Kiran Bedi proposes community informal courts

March 12th, 2009 - 6:45 pm ICT by IANS  

New Delhi, March 12 (IANS) Police officer-turned-TV anchor Kiran Bedi Thursday proposed informal courts for communities like Residents Welfare Associations (RWA) to resolve small issues amicably without being dragged to higher courts.
“Whether it’s a fight over parking space or losing your pet dog, you run to the police for every small thing. The police is already so overburdened with terrorism and crime cases, and such cases simply add to their burden,” said Bedi, the first woman Indian Police Service (IPS) officer.

“To solve such cases promptly and amicably between parties without dragging them to higher courts, RWAs should set up their own Lok Adalats (people’s courts),” Bedi told reporters here.

“In fact, I think colleges and even schools should start having their own Lok Adalats to solve problems,” said Bedi, who anchors a popular TV show on Star Plus, “Aap Ki Kacheri”, an alternate dispute redressal forum.

Bedi said it should be taken care that the panel in such informal courts should consist of “an elderly citizen, a woman and a youth to give a balanced judgement”.

“Also the panel should change at regular intervals to ensure no partiality of justice,” she suggested.

Bedi was here to announce the second innings of “Aap Ki Kacheri”.
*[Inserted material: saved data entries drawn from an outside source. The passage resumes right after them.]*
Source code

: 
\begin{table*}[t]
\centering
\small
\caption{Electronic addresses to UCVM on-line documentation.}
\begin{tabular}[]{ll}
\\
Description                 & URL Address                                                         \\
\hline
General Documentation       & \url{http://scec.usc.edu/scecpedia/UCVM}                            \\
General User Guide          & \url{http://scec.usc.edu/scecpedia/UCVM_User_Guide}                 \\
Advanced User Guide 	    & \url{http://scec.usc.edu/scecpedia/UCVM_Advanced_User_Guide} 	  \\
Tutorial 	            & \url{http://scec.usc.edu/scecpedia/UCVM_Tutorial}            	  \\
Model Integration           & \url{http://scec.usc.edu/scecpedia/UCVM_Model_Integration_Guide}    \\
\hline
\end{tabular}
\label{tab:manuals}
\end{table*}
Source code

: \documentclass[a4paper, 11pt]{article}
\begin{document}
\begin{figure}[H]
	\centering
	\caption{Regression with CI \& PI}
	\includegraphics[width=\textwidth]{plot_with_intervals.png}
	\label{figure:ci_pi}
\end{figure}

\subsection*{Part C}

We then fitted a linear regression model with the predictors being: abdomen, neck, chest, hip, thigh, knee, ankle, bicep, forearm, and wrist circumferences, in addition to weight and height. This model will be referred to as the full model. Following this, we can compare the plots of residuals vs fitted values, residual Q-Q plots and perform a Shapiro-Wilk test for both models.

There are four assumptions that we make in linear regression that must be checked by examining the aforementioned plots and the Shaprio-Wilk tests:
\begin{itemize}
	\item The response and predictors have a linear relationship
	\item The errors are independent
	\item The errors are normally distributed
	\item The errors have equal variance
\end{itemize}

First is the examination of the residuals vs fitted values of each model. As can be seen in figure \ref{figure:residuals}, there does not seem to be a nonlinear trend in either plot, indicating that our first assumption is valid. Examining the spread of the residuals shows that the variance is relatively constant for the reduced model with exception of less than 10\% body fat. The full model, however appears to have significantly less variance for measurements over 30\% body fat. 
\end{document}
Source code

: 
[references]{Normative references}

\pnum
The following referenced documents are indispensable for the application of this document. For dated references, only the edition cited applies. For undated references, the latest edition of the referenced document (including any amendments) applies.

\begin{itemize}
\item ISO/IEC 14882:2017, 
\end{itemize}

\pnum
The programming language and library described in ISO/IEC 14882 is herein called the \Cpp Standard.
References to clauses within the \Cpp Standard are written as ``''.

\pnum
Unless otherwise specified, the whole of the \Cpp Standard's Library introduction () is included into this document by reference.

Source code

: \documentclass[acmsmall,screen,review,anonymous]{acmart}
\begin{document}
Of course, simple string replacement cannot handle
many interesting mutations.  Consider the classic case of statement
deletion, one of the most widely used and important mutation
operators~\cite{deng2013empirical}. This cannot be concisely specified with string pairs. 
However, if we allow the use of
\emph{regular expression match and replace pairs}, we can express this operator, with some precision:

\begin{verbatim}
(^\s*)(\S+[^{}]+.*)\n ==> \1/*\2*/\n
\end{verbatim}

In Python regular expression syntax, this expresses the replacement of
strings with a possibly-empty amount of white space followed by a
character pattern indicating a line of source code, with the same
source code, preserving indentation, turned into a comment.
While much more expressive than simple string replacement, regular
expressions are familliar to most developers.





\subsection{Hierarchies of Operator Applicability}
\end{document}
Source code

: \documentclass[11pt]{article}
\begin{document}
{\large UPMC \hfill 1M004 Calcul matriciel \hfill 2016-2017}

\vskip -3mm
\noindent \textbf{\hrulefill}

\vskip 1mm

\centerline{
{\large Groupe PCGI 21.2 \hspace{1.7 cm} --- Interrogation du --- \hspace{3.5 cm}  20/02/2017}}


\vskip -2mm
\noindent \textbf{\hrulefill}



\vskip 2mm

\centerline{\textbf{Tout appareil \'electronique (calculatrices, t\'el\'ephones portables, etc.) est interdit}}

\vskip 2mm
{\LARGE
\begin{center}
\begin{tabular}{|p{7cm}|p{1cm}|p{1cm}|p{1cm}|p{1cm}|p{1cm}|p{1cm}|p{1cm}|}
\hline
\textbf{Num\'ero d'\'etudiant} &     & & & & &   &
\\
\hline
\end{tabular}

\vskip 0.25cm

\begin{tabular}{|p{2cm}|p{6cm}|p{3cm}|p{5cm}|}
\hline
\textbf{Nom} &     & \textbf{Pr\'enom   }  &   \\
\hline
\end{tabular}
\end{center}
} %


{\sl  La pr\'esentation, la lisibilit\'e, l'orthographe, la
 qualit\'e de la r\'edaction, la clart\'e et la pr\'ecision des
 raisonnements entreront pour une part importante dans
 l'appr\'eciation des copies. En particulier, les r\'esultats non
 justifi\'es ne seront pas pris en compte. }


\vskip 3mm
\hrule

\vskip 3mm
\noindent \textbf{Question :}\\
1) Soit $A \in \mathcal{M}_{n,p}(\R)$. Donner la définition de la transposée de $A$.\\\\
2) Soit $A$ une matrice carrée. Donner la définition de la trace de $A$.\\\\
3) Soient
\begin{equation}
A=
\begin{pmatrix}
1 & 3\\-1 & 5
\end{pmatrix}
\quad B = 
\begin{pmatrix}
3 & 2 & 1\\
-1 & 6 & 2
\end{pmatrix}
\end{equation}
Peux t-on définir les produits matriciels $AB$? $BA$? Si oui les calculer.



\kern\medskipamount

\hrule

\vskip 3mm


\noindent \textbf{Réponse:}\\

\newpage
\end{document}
The show sees parties involved in domestic disputes come forth and put their points across to Bedi who encourages a discussion to reach a conclusion. In its first season as an alternate dispute redressal forum, the show saw 52 cases being resolved.

“The Indian Penal Code forms the main backbone of the show. We have a strong legal team and before calling in the participants on the show, we discuss the legalities involved so that proper advice can be given,” Bedi said.

“However, there are a few (conditions) before letting someone participate in the show. The first being that both the parties should be willing to participate voluntarily, it should not be a criminal case and the case should not be with any court,” she said.

Common family disputes like those between mothers-in-law and daughters-in-law, and husband and wife on issues such as not allowing the woman to work, have generated a lot of interest in the show.

Bedi said she enjoyed doing the show because it let her put into use all her 35 years of experience as a police officer and an NGO worker in the show.

“The concept of the show sets a good precedent to have community courts to solve disputes amicably between the parties without going to higher courts,” she said.

About the second season of the TV show, Bedi said: “Aap Ki Kacheri will now create apni adalats in different cities, towns and villages so that more cases are resolved. And more important than that, more people are made aware of the laws and empowered.”

Hailing such kind of reality shows, Girija Vyas, chairperson of the National Commission for Women (NCW), who was also present at the conference, said: “Some of my neighbours have told me that the show has actually helped them introspect into their own issues and problems and resolve them without letting it get out of hand.”